Accepting the Gift of Time in the Process of Pedagogical Documentation

By: Diane Kashin, Ed.D, RECE. With the fullness of time, I have begun to go deeper in my understanding of the process of documentation that is pedagogical. Time is a gift I was given during the week that was The Rhythm of Learning in Nature 2016. In the inaugural season of #Rhythm2015, my gift for the volunteer work that I do with the York Region Nature Collaborative  was the opportunity to learn together with others in place. That place is Swan Lake, a magical space of trees, trails, lake, and wildlife. It is in this place that we find our rhythm of learning together with educators and children.
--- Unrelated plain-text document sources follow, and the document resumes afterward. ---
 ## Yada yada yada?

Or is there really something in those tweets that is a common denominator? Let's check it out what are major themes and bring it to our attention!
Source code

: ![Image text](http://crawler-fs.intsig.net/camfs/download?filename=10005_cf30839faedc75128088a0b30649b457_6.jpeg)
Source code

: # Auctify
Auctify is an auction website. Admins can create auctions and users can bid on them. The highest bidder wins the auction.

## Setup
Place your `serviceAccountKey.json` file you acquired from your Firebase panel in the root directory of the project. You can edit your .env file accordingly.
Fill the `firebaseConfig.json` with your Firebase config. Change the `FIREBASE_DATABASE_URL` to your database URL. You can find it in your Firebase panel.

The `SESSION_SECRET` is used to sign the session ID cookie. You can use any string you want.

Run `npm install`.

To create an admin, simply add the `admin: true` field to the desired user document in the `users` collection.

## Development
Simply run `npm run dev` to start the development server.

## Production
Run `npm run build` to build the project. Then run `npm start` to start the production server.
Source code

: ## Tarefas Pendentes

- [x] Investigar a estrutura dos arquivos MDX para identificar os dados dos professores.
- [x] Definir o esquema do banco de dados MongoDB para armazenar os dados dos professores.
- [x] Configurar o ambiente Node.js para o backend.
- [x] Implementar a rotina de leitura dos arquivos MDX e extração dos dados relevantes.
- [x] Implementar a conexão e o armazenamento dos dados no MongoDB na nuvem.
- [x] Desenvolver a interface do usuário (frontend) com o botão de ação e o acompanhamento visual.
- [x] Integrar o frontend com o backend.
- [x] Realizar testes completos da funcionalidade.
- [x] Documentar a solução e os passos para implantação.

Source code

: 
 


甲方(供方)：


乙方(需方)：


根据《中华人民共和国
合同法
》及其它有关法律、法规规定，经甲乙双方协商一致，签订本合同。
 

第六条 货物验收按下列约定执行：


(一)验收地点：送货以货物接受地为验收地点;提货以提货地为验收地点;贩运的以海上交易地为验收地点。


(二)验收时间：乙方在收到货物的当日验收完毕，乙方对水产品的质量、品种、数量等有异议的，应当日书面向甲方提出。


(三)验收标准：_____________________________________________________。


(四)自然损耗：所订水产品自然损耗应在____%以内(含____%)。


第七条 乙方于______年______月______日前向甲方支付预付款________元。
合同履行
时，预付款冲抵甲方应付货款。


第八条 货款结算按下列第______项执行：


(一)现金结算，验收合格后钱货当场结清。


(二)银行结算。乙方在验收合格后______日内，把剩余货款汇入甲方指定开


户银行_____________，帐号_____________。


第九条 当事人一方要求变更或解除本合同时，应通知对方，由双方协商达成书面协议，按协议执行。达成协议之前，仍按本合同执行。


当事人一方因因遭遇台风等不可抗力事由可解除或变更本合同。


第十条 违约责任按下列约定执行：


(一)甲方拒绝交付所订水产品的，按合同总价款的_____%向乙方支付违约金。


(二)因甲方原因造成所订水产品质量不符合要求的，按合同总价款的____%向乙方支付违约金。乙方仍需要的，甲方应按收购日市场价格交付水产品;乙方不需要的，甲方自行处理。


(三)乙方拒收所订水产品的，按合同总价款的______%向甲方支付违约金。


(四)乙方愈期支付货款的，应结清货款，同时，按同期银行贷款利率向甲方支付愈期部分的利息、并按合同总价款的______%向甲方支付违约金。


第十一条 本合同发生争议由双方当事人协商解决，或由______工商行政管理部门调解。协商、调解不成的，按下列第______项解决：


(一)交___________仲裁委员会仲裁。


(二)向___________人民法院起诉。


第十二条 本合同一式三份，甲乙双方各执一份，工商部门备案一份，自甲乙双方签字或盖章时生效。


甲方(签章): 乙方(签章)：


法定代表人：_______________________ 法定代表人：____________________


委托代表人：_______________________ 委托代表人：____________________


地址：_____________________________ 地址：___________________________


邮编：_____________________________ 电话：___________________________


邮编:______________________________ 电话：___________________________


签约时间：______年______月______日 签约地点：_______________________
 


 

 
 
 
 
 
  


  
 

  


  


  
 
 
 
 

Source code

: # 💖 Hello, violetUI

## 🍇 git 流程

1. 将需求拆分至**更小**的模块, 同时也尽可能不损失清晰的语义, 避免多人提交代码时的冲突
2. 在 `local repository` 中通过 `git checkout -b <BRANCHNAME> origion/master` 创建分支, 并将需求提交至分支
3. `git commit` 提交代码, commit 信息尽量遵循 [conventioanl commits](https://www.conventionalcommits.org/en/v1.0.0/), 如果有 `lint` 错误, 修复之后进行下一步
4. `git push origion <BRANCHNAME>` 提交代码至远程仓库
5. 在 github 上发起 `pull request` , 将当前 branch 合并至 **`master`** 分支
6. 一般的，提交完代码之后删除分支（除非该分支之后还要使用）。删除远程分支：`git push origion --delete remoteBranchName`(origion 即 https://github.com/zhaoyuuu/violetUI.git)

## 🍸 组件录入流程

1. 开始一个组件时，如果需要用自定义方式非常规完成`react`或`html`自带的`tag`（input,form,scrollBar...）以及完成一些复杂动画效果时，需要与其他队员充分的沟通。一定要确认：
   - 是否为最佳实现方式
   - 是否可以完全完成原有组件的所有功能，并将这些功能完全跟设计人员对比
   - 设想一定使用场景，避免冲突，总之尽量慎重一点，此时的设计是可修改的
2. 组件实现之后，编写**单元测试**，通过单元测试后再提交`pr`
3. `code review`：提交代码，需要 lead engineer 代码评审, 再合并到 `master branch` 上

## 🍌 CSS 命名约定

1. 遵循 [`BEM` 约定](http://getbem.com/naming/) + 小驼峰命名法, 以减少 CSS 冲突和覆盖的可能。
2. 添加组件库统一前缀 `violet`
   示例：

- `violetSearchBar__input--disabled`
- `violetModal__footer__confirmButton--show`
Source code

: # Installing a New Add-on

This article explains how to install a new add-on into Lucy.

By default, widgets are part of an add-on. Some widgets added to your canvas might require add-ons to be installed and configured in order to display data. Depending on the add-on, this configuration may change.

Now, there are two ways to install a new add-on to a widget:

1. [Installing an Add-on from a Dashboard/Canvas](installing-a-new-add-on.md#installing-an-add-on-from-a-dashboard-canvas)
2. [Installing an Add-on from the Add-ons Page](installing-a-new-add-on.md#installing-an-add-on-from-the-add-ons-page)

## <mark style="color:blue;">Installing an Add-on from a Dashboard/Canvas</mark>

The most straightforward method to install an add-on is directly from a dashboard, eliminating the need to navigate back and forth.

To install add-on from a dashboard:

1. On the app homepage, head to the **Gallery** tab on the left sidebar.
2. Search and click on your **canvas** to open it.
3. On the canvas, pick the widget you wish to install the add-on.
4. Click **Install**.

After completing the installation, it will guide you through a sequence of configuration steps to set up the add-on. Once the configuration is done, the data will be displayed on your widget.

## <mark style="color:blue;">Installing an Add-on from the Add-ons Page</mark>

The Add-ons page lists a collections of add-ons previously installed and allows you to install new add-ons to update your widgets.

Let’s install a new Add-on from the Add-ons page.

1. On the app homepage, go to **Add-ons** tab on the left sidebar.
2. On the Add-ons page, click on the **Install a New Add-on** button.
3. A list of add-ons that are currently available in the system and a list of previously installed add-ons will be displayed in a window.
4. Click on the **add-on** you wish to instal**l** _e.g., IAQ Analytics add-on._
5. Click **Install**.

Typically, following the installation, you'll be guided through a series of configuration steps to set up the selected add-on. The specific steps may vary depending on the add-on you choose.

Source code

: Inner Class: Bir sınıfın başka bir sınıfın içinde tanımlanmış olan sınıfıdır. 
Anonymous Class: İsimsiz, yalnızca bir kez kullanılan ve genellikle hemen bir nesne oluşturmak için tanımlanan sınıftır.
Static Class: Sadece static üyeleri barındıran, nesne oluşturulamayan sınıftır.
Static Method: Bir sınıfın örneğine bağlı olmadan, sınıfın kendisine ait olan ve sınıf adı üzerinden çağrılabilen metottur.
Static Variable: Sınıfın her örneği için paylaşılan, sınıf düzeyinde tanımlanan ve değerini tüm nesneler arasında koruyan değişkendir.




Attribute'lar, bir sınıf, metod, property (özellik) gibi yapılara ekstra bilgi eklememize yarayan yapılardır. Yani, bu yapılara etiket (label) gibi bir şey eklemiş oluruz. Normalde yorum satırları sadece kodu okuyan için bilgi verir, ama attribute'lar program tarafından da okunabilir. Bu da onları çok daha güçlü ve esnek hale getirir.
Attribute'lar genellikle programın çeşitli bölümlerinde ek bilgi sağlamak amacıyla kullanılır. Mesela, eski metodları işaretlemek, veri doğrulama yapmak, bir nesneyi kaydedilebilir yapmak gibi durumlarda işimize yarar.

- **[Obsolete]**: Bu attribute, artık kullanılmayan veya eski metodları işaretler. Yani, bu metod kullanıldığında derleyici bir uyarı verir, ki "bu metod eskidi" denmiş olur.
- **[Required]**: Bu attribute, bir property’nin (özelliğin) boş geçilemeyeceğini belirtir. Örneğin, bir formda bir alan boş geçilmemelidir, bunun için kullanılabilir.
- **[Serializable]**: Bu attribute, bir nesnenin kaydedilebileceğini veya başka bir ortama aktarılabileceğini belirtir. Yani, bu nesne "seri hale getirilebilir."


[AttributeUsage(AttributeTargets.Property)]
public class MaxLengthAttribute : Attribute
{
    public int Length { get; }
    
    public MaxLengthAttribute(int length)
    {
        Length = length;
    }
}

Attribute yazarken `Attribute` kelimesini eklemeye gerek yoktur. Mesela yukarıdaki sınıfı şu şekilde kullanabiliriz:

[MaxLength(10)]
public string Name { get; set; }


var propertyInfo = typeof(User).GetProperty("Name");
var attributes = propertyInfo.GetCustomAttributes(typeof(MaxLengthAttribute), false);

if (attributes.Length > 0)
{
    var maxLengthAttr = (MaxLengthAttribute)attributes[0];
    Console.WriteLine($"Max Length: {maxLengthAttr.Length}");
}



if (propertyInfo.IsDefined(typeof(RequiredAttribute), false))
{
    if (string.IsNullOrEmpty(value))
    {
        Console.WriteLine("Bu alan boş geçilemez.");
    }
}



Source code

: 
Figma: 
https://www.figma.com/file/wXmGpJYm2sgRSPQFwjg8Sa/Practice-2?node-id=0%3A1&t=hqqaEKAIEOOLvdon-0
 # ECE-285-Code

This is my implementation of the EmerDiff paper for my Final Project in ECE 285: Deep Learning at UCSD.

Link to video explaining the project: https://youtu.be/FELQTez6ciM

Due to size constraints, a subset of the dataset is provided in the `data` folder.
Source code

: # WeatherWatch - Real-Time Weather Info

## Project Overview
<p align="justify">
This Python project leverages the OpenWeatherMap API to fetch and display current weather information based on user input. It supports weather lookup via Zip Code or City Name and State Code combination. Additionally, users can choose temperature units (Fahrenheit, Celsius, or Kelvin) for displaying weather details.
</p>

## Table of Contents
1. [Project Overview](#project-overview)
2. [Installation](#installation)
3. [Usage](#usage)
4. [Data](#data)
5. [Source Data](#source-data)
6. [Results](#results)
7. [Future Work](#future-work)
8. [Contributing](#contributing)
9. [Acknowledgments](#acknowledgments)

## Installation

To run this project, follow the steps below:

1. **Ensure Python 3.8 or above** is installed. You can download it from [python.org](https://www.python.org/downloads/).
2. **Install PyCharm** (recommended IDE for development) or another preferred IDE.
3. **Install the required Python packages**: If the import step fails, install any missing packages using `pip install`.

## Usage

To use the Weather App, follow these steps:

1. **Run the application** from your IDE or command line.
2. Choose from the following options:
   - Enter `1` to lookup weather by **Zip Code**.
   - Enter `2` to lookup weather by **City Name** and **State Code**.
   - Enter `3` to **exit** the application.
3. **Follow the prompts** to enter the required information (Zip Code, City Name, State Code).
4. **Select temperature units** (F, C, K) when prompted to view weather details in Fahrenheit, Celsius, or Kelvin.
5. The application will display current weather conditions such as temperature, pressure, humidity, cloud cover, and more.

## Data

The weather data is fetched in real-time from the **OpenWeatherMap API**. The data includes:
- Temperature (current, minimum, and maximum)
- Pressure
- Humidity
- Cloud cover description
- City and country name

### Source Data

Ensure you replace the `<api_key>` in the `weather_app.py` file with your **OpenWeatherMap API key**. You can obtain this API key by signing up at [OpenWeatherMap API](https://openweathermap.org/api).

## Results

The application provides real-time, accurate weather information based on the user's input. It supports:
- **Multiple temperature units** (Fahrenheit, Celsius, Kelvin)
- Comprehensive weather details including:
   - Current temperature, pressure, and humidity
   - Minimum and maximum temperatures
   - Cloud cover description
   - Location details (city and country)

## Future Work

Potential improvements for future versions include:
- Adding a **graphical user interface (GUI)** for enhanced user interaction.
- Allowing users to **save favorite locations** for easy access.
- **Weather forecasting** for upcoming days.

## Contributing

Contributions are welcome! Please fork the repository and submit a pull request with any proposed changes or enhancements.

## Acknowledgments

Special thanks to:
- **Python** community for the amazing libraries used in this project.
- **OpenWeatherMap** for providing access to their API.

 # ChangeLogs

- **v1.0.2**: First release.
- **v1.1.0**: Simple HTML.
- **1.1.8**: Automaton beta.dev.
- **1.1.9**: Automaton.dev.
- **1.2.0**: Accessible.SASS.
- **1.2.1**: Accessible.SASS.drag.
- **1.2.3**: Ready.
For #Rhythm2016, the gift of space and people continued but with the addition of time, the experience deepened and the learning grew exponentially. This year, 23 educators from Canada, the US, and the UK together with 6 facilitators from Canada, the UK and Sweden, along with 10 children and two forest school teachers found their rhythm of learning at Swan Lake. We extended the experience in the evenings with tours of inspiring spaces and a workshop. For me, hosting Debi Keyte-Hartland who blogs at Debi Keyte-Hartland: Creativity and Innovation in Education and Suzanne Axelsson from Interaction Imagination  in my home for 10 days was indeed a gift of time leading to cherished memories.

Time and memory are true artists; they remould reality nearer to the heart’s desire. John Dewey

It was during this time, that I continued to build my understanding of the process of pedagogical documentation. I am constructing meaning over time. For many years, I have been challenged by the concept of pedagogical documentation as I tried to teach something that I had not practised. When I practised as an early childhood educator in the 1980s, I did not encounter pedagogical documentation. It had not made its way into the vernacular of practice in my North American context. Now it is part of How Does Learning Happen? (2014) my province’s pedagogy for the early years and considered a pedagogical approach that nurtures learning and development as a “means to value, discuss, and make learning visible” (p. 16). Now I realize that for pedagogical documentation to “open us up to relations and meanings that we had not thought to look for”as so eloquently written in Making Learning Visible Through Pedagogical Documentation by Carol Anne Wien, we must take the time to realize the gifts embedded in the process.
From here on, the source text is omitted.